I was a typical “Jack of All Trades, Master of None” type of player and I personally think it lead me to have a long career overseas. Of course, there are other factors. You have to remember I played in an era where the game was different. The offenses were 3 out and 2 in, you had clearly defined roles for each position and there was very little room for Unicorns.
I am 6’8” (204cm) tall and my playing weight was about 210 pounds (95kg) soaking wet. My handles were decent, but I was no Kevin Durant…I was a streaky shooter. If I was hot, then I was Kevin Durant…if I was not, I was DEFINITELY not KD! Ok, just think of me as a VERY poor man’s KD…but this was before KD so I was looking pretty good at my size back then.
I could defend every player on the floor, but the question was for how long haha. Although I was deceptively strong, I had no business trying to defend stronger post players. I had good timing to block shots and my size helped, but not for 40 minutes. I guarded PGs as a pro because of my length and athleticism, but chasing guards around screens sucked big time haha.
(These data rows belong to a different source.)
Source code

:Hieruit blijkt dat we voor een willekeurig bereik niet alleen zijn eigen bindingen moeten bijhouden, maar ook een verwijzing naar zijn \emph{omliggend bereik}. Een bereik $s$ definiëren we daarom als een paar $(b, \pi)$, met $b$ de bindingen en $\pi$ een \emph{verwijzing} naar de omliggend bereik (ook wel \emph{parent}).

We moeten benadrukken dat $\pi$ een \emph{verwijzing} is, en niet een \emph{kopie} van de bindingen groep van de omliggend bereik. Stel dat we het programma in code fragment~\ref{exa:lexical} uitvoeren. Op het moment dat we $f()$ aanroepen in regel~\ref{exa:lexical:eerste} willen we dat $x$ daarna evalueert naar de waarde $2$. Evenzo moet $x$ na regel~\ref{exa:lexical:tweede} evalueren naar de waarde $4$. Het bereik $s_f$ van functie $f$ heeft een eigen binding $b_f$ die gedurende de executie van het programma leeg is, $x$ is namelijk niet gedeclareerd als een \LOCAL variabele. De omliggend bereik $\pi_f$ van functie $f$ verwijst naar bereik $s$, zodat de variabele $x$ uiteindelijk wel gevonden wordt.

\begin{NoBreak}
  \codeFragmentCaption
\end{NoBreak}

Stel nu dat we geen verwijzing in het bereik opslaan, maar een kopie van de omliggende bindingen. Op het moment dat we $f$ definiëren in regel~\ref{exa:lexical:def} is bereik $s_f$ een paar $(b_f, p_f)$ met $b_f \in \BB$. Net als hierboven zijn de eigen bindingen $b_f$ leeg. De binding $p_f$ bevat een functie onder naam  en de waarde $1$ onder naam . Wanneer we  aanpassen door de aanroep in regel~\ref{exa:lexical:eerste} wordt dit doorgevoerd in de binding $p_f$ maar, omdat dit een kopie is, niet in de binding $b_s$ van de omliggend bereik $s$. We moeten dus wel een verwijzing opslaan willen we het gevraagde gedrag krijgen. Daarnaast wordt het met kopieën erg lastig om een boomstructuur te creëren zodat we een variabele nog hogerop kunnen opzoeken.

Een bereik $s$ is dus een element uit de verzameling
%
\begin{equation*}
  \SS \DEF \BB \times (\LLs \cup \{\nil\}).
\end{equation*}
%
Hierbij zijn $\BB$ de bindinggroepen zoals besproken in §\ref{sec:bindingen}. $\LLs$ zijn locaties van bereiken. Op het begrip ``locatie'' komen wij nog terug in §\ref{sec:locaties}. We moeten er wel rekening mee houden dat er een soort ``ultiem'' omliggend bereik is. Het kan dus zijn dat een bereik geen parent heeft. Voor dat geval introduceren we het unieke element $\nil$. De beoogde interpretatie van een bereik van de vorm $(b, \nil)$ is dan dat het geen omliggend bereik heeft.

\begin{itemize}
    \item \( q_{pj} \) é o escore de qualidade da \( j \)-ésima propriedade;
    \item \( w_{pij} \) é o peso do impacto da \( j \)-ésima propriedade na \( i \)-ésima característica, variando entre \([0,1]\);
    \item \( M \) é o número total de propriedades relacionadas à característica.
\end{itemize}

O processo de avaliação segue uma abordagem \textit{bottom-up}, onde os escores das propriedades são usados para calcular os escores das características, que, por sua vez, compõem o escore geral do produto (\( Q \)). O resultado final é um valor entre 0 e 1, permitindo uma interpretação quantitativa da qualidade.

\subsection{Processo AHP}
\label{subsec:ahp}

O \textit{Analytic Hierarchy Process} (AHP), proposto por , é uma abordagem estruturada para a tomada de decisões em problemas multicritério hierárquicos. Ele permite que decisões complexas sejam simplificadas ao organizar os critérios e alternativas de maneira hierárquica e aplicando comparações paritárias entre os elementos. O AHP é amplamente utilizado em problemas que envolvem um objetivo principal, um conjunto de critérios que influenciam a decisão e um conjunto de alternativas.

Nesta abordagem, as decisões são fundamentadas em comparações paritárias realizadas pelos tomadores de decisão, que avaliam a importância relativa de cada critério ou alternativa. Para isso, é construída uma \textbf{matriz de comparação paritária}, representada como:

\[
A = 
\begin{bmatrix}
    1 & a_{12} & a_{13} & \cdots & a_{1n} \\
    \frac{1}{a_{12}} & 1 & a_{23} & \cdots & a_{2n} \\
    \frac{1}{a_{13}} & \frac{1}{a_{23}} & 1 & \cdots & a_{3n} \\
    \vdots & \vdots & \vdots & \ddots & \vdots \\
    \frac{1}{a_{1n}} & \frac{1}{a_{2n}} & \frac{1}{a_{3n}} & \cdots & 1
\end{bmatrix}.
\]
Two things I had going for me were athleticism and good instincts. The best thing I had was my ability to fill holes. I am a natural small forward, but I have played every position on the court depending on what a team needed.
This was both a gift and a curse. As a pro, I always felt like I wasn’t good enough at one position because I would be moved around so much. You never saw a PG playing center or a center playing the point. It frustrated me a lot. I had to know the plays at every position because I never knew where I would be playing.
In France, after our big got hurt, I practiced all week in the post, but then played the game at the SF. No reps during the week at my natural position. I hated that with a passion!
Later, as I got older, I realized that exactly what I thought was a curse was my biggest strength and gift and that is what I mean about specializing. Had I been only a tall and athletic dunker, I would not have made it very long overseas.
In the NBA, they look for people to play in particular systems and play a role. It is probably an advantage for you to specialize and be REALLY good at something. Overseas, however, it is different. You need to be an all-rounder to some extent to have a long career.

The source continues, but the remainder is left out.